▶ **TO DO**
Copy every line of the records that includes the word "directives".

(Collection entries)
----
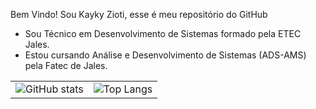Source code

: Bem Vindo!
Sou Kayky Zioti, esse é meu repositório do GitHub
- Sou Técnico em Desenvolvimento de Sistemas formado pela ETEC Jales.
- Estou cursando Análise e Desenvolvimento de Sistemas (ADS-AMS) pela Fatec de Jales.
<table>
  <tr>
    <td><img src="https://github-readme-stats.vercel.app/api?username=kaykyOne&show_icons=true&theme=radical" alt="GitHub stats"></td>
    <td><img src="https://github-readme-stats.vercel.app/api/top-langs/?username=kaykyOne&layout=donut-vertical&theme=radical" alt="Top Langs"></td>
  </tr>
</table>

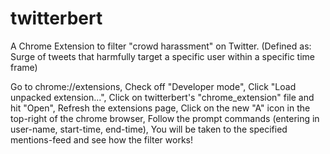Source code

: # twitterbert

A Chrome Extension to filter "crowd harassment" on Twitter.
(Defined as: Surge of tweets that harmfully target a specific user within a specific time frame)

Go to chrome://extensions,
Check off "Developer mode",
Click "Load unpacked extension...",
Click on twitterbert's "chrome_extension" file and hit "Open",
Refresh the extensions page,
Click on the new "A" icon in the top-right of the chrome browser,
Follow the prompt commands (entering in user-name, start-time, end-time),
You will be taken to the specified mentions-feed and see how the filter works!
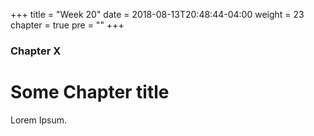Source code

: +++
title = "Week 20"
date = 2018-08-13T20:48:44-04:00
weight = 23
chapter = true
pre = "<b></b>"
+++

### Chapter X

# Some Chapter title

Lorem Ipsum.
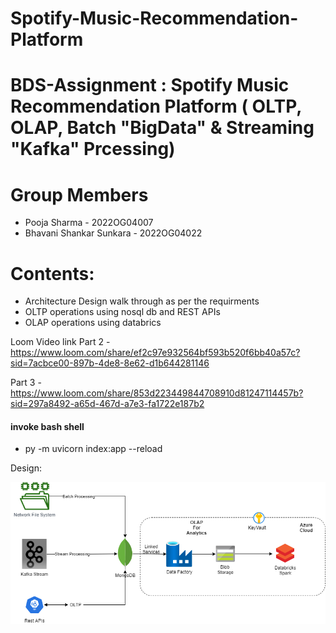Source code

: # Spotify-Music-Recommendation-Platform

# BDS-Assignment : Spotify Music Recommendation Platform ( OLTP, OLAP, Batch "BigData" & Streaming "Kafka" Prcessing)

# Group Members

* Pooja Sharma - 2022OG04007
* Bhavani Shankar Sunkara - 2022OG04022

# Contents:

* Architecture Design walk through as per the requirments
* OLTP operations using nosql db and REST APIs
* OLAP operations using databrics


Loom Video link Part 2 - https://www.loom.com/share/ef2c97e932564bf593b520f6bb40a57c?sid=7acbce00-897b-4de8-8e62-d1b644281146

Part 3 - https://www.loom.com/share/853d223449844708910d81247114457b?sid=297a8492-a65d-467d-a7e3-fa1722e187b2




#### invoke bash shell
* py -m uvicorn index:app --reload

Design:

![Alt text](<Design Document.png>)
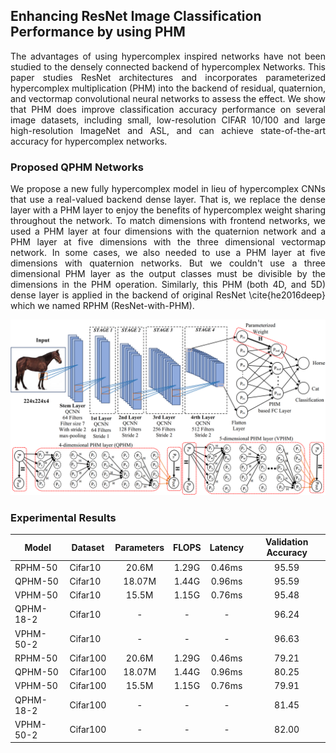 ## Enhancing ResNet Image Classification Performance by using PHM
<p align="justify">The advantages of using hypercomplex inspired networks have not been studied to the densely connected backend of hypercomplex Networks. This paper studies ResNet architectures and 
incorporates parameterized hypercomplex multiplication (PHM) into the backend of residual, quaternion, and vectormap convolutional neural networks to assess the effect. We show that PHM does improve classification accuracy performance on several image datasets, including small, low-resolution CIFAR 10/100 and large high-resolution ImageNet and ASL, and can achieve state-of-the-art accuracy for hypercomplex networks.</p>

### Proposed QPHM Networks
<p align="justify">We propose a new fully hypercomplex model in lieu of hypercomplex CNNs that use a real-valued backend dense layer. That is, we replace the dense layer with a PHM layer to enjoy the benefits of hypercomplex weight sharing throughout the network. To match dimensions with frontend networks, we used a PHM layer at four dimensions with the quaternion network and a PHM layer at five dimensions with the three dimensional vectormap network. In some cases, we also needed to use a PHM layer at five dimensions with quaternion networks. But we couldn't use a three dimensional PHM layer as the output classes must be divisible by the dimensions in the PHM operation. Similarly, this PHM (both 4D, and 5D) dense layer is applied in the backend of original ResNet \cite{he2016deep} which we named RPHM (ResNet-with-PHM). </p>
<p align="center"> <img src="https://github.com/nazmul729/QPHM-VPHM/blob/main/figures/QARNET.PNG" width="550" title="Full Hypercomplex Network"></p>

### Experimental Results

| Model    | Dataset  | Parameters | FLOPS |  Latency | Validation Accuracy |
| -------- | -------- | :---------:|:-----:|:--------:|:-------------------:|
| RPHM-50  | Cifar10  |   20.6M    | 1.29G |  0.46ms  |      95.59          | 
| QPHM-50  | Cifar10  |   18.07M   | 1.44G |  0.96ms  |      95.59          | 
| VPHM-50  | Cifar10  |   15.5M    | 1.15G |  0.76ms  |      95.48          | 
| QPHM-18-2| Cifar10  |   -        | -     |  -       |      96.24          | 
| VPHM-50-2| Cifar10  |   -        | -     |  -       |      96.63          | 
| RPHM-50  | Cifar100 |   20.6M    | 1.29G |  0.46ms  |      79.21          | 
| QPHM-50  | Cifar100 |   18.07M   | 1.44G |  0.96ms  |      80.25          | 
| VPHM-50  | Cifar100 |   15.5M    | 1.15G |  0.76ms  |      79.91          | 
| QPHM-18-2| Cifar100 |   -        | -     |  -       |      81.45          | 
| VPHM-50-2| Cifar100 |   -        | -     |  -       |      82.00          | 
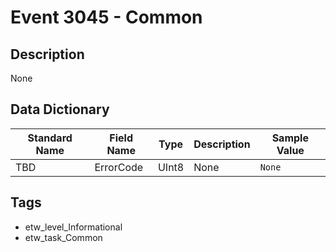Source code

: # Event 3045 - Common

## Description
None

## Data Dictionary
|Standard Name|Field Name|Type|Description|Sample Value|
|---|---|---|---|---|
|TBD|ErrorCode|UInt8|None|`None`|

## Tags
* etw_level_Informational
* etw_task_Common
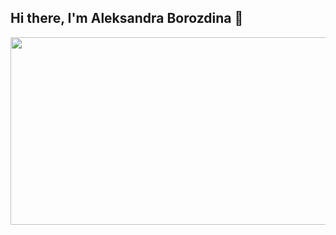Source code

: ## Hi there, I'm Aleksandra Borozdina 👋

<div align="center">
  <img src="https://media.giphy.com/media/WnzBcURaDKaO3R6XxG/giphy.gif?cid=ecf05e47otv0d26njue4z04xp3v2cq88iz2a5doa62q40y9x&ep=v1_gifs_search&rid=giphy.gif&ct=g" width="600" height="300"/>
</div>

<!--
<div align="center">
  <img src="https://media.giphy.com/media/NSRPQHOnHwV7M8siam/giphy.gif?cid=ecf05e473u7jdsxjqvxaqyt5ndmgdxe8pqbr8mo2m2jju3hl&ep=v1_gifs_search&rid=giphy.gif&ct=g" width="600" height="300"/>
</div>
-->
<!--
**AlBorozdina27/AlBorozdina27** is a ✨ _special_ ✨ repository because its `README.md` (this file) appears on your GitHub profile.

Here are some ideas to get you started:

- 🔭 I’m currently working on ...
- 🌱 I’m currently learning ...
- 👯 I’m looking to collaborate on ...
- 🤔 I’m looking for help with ...
- 💬 Ask me about ...
- 📫 How to reach me: ...
- 😄 Pronouns: ...
- ⚡ Fun fact: ...
-->

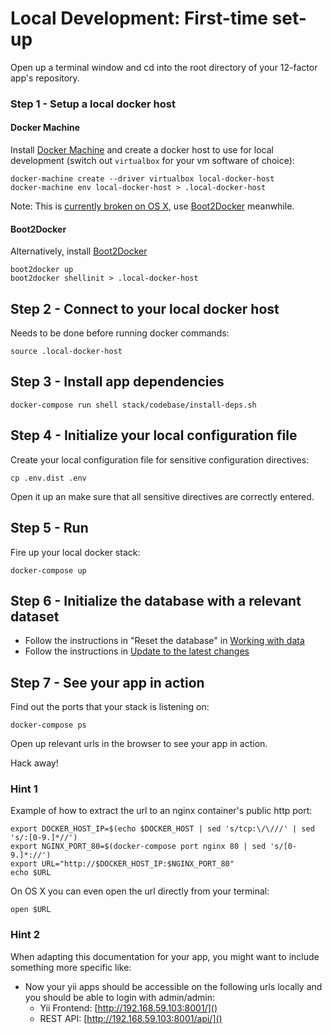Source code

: Local Development: First-time set-up
====================================

Open up a terminal window and cd into the root directory of your 12-factor app's repository.

### Step 1 - Setup a local docker host

#### Docker Machine

Install [Docker Machine](https://docs.docker.com/machine/) and create a docker host to use for local development (switch out `virtualbox` for your vm software of choice):

    docker-machine create --driver virtualbox local-docker-host
    docker-machine env local-docker-host > .local-docker-host

Note: This is [currently broken on OS X](https://github.com/docker/machine/issues/721), use [Boot2Docker](http://boot2docker.io/) meanwhile.

#### Boot2Docker

Alternatively, install [Boot2Docker](http://boot2docker.io/)

    boot2docker up
    boot2docker shellinit > .local-docker-host

## Step 2 - Connect to your local docker host

Needs to be done before running docker commands:

    source .local-docker-host

## Step 3 - Install app dependencies

    docker-compose run shell stack/codebase/install-deps.sh

## Step 4 - Initialize your local configuration file

Create your local configuration file for sensitive configuration directives:

    cp .env.dist .env

Open it up an make sure that all sensitive directives are correctly entered.

## Step 5 - Run

Fire up your local docker stack:

    docker-compose up

## Step 6 - Initialize the database with a relevant dataset

* Follow the instructions in "Reset the database" in [Working with data](22-local-dev-working-with-data.md)
* Follow the instructions in [Update to the latest changes](21-local-dev-update-to-the-latest-changes.md)

## Step 7 - See your app in action

Find out the ports that your stack is listening on:

    docker-compose ps

Open up relevant urls in the browser to see your app in action.

Hack away!

### Hint 1

Example of how to extract the url to an nginx container's public http port:

    export DOCKER_HOST_IP=$(echo $DOCKER_HOST | sed 's/tcp:\/\///' | sed 's/:[0-9.]*//')
    export NGINX_PORT_80=$(docker-compose port nginx 80 | sed 's/[0-9.]*://')
    export URL="http://$DOCKER_HOST_IP:$NGINX_PORT_80"
    echo $URL

On OS X you can even open the url directly from your terminal:

    open $URL

### Hint 2

When adapting this documentation for your app, you might want to include something more specific like:

* Now your yii apps should be accessible on the following urls locally and you should be able to login with admin/admin:
    * Yii Frontend: [http://192.168.59.103:8001/]()
    * REST API: [http://192.168.59.103:8001/api/]()
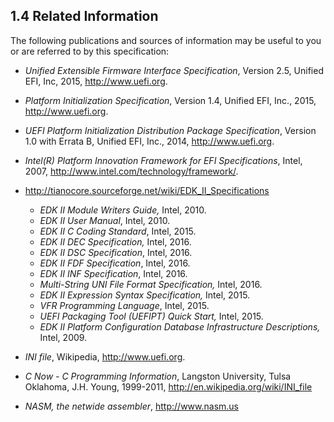 <!--- @file
  1.4 Related Information

  Copyright (c) 2008-2017, Intel Corporation. All rights reserved.<BR>

  Redistribution and use in source (original document form) and 'compiled'
  forms (converted to PDF, epub, HTML and other formats) with or without
  modification, are permitted provided that the following conditions are met:

  1) Redistributions of source code (original document form) must retain the
     above copyright notice, this list of conditions and the following
     disclaimer as the first lines of this file unmodified.

  2) Redistributions in compiled form (transformed to other DTDs, converted to
     PDF, epub, HTML and other formats) must reproduce the above copyright
     notice, this list of conditions and the following disclaimer in the
     documentation and/or other materials provided with the distribution.

  THIS DOCUMENTATION IS PROVIDED BY TIANOCORE PROJECT "AS IS" AND ANY EXPRESS OR
  IMPLIED WARRANTIES, INCLUDING, BUT NOT LIMITED TO, THE IMPLIED WARRANTIES OF
  MERCHANTABILITY AND FITNESS FOR A PARTICULAR PURPOSE ARE DISCLAIMED. IN NO
  EVENT SHALL TIANOCORE PROJECT  BE LIABLE FOR ANY DIRECT, INDIRECT, INCIDENTAL,
  SPECIAL, EXEMPLARY, OR CONSEQUENTIAL DAMAGES (INCLUDING, BUT NOT LIMITED TO,
  PROCUREMENT OF SUBSTITUTE GOODS OR SERVICES; LOSS OF USE, DATA, OR PROFITS;
  OR BUSINESS INTERRUPTION) HOWEVER CAUSED AND ON ANY THEORY OF LIABILITY,
  WHETHER IN CONTRACT, STRICT LIABILITY, OR TORT (INCLUDING NEGLIGENCE OR
  OTHERWISE) ARISING IN ANY WAY OUT OF THE USE OF THIS DOCUMENTATION, EVEN IF
  ADVISED OF THE POSSIBILITY OF SUCH DAMAGE.

-->

## 1.4 Related Information

The following publications and sources of information may be useful to you or
are referred to by this specification:

* _Unified Extensible Firmware Interface Specification_, Version 2.5, Unified
  EFI, Inc, 2015, http://www.uefi.org.

* _Platform Initialization Specification_, Version 1.4, Unified EFI, Inc.,
  2015, http://www.uefi.org.

* _UEFI Platform Initialization Distribution Package Specification_, Version
  1.0 with Errata B, Unified EFI, Inc., 2014, http://www.uefi.org.

* _Intel(R) Platform Innovation Framework for EFI Specifications_, Intel, 2007,
  http://www.intel.com/technology/framework/.

* http://tianocore.sourceforge.net/wiki/EDK_II_Specifications
  - _EDK II Module Writers Guide,_ Intel, 2010.
  - _EDK II User Manual_, Intel, 2010.
  - _EDK II C Coding Standard_, Intel, 2015.
  - _EDK II DEC Specification,_ Intel, 2016.
  - _EDK II DSC Specification_, Intel, 2016.
  - _EDK II FDF Specification_, Intel, 2016.
  - _EDK II INF Specification_, Intel, 2016.
  - _Multi-String UNI File Format Specification,_ Intel, 2016.
  - _EDK II Expression Syntax Specification,_ Intel, 2015.
  - _VFR Programming Language_, Intel, 2015.
  - _UEFI Packaging Tool (UEFIPT) Quick Start,_ Intel, 2015.
  - _EDK II Platform Configuration Database Infrastructure Descriptions,_ Intel,
    2009.

* _INI file_, Wikipedia, http://www.uefi.org.

* _C Now - C Programming Information_, Langston University, Tulsa Oklahoma,
  J.H. Young, 1999-2011, http://en.wikipedia.org/wiki/INI_file

* _NASM, the netwide assembler_, http://www.nasm.us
----
▶ **EXERCISE OUTPUT**
Create your local configuration file for sensitive configuration directives:
Open it up an make sure that all sensitive directives are correctly entered.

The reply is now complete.